MARBLEHEAD, Mass. — Local lobster fisherman Jeff Murphy threatened to quit his job and leave Massachusetts entirely after repeatedly being mistaken for a student of Boston University’s Design program, coworkers have reported.
“You know why I wear overalls, a watchman cap, and look exhausted all the time? Because I’m a goddamn lobster fisherman along with half of this town. But every time I make a delivery in the city, some asshole kid in a BU hoodie asks me how my photography class project is going, or where I buy my acrylic paints. Bro, does it look like I keep lobster cages in my truck for fun?” said Murphy. “How would they like it if they’d dropped out of 11th grade to work on their alcoholic uncle’s fishing boat for 12 hours a day, and I walked up to them and asked to copy notes from the lecture about the history of printmaking?

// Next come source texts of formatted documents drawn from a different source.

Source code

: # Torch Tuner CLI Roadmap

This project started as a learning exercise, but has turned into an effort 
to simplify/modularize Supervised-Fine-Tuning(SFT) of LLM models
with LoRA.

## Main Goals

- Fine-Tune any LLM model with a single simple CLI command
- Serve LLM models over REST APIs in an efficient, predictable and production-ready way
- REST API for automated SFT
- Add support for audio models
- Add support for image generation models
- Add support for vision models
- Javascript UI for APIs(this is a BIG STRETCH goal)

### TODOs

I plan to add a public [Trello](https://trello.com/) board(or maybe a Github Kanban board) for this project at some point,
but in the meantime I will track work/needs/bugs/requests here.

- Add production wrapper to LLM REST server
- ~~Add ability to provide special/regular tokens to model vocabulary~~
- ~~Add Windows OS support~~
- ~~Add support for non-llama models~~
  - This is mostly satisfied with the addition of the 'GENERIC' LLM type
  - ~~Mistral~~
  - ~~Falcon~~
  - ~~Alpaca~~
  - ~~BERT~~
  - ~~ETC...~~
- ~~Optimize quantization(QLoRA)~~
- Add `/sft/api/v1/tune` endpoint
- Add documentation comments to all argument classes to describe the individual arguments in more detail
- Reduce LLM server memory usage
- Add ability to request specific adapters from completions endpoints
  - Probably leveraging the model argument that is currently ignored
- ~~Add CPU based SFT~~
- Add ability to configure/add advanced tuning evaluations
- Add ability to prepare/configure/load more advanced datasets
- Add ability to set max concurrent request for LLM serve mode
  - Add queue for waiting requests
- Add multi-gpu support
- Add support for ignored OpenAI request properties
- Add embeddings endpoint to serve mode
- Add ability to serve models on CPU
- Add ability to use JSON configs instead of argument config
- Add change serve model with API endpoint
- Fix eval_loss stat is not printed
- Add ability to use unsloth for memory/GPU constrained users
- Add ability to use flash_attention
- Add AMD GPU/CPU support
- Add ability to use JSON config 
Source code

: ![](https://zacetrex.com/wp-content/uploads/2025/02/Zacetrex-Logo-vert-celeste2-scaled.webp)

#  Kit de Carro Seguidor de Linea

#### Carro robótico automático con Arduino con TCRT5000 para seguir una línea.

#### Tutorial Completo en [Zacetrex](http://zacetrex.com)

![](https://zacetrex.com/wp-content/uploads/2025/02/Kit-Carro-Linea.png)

Fuck them and their pristine Carhartt overalls.”
Even faculty at Boston University had a hard time believing he was not a student.
“I’m sure he was in the midst of some performance art piece where he pretends to not be a student. But I’m fairly confident this young man is one of my students and he definitely skipped class today and wasn’t, as he so eloquently put it, ‘covered in fish guts for some abstract art project’ before calling me a fucking clown,” said applied arts professor Tom Jameson. “Honestly, I don’t know why this young man adopted the blue collar attitude along with the dress code, but if he continues to not turn in his assignments I’ll have no choice but to fail him.”
The university’s school of fashion weighed in on the confusion as well.
“One of our grad students did a fascinating study about working class jobs and corresponding aesthetics. They found fishermen, along with lumberjacks and construction workers, are most often mistaken for upper middle class liberal arts majors,” said Dean Heather Wilcox. “These jobs are already difficult, and it certainly doesn’t help that off the clock they’re assumed to be up for a debate on modernism versus realism at overpriced coffee shops. It’s been said many times before, but we need to remind ourselves daily that someone’s culture is not a costume.”
As of press time, Murphy had considered changing careers entirely after being mistaken for Bon Iver for the tenth time.